- _WORK TO COMPLETE_:
From the entries below, pull out each line where "users" appears.

[Stored items from a collection]
□ □ □ □

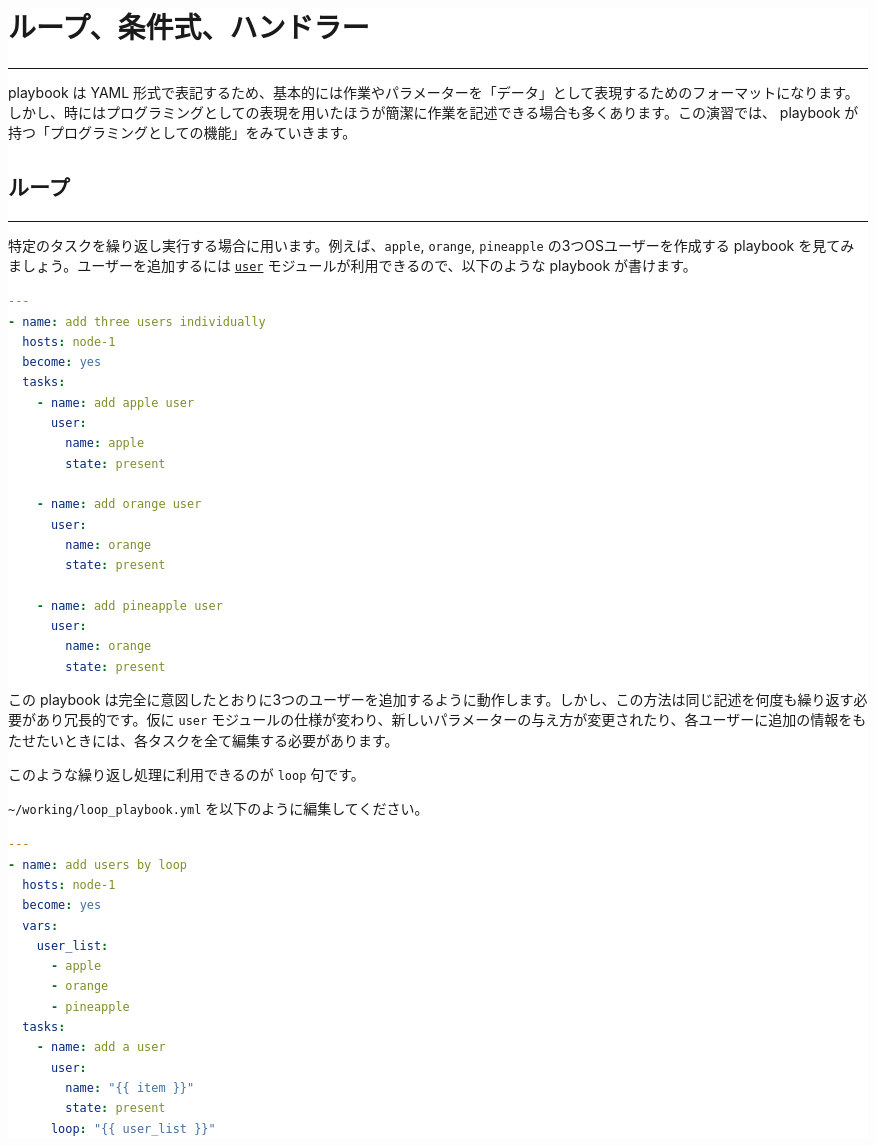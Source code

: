 # ループ、条件式、ハンドラー
---
playbook は YAML 形式で表記するため、基本的には作業やパラメーターを「データ」として表現するためのフォーマットになります。しかし、時にはプログラミングとしての表現を用いたほうが簡潔に作業を記述できる場合も多くあります。この演習では、 playbook が持つ「プログラミングとしての機能」をみていきます。

## ループ
---
特定のタスクを繰り返し実行する場合に用います。例えば、`apple`, `orange`, `pineapple` の3つOSユーザーを作成する playbook を見てみましょう。ユーザーを追加するには [`user`](https://docs.ansible.com/ansible/latest/modules/user_module.html) モジュールが利用できるので、以下のような playbook が書けます。

```yaml
---
- name: add three users individually
  hosts: node-1
  become: yes
  tasks:
    - name: add apple user
      user:
        name: apple
        state: present

    - name: add orange user
      user:
        name: orange
        state: present

    - name: add pineapple user
      user:
        name: orange
        state: present
```

この playbook は完全に意図したとおりに3つのユーザーを追加するように動作します。しかし、この方法は同じ記述を何度も繰り返す必要があり冗長的です。仮に `user` モジュールの仕様が変わり、新しいパラメーターの与え方が変更されたり、各ユーザーに追加の情報をもたせたいときには、各タスクを全て編集する必要があります。

このような繰り返し処理に利用できるのが `loop` 句です。

`~/working/loop_playbook.yml` を以下のように編集してください。
```yaml
---
- name: add users by loop
  hosts: node-1
  become: yes
  vars:
    user_list:
      - apple
      - orange
      - pineapple
  tasks:
    - name: add a user
      user:
        name: "{{ item }}"
        state: present
      loop: "{{ user_list }}"
```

□ □ □ □

- _RESPONSE_:
- name: add three users individually
- name: add users by loop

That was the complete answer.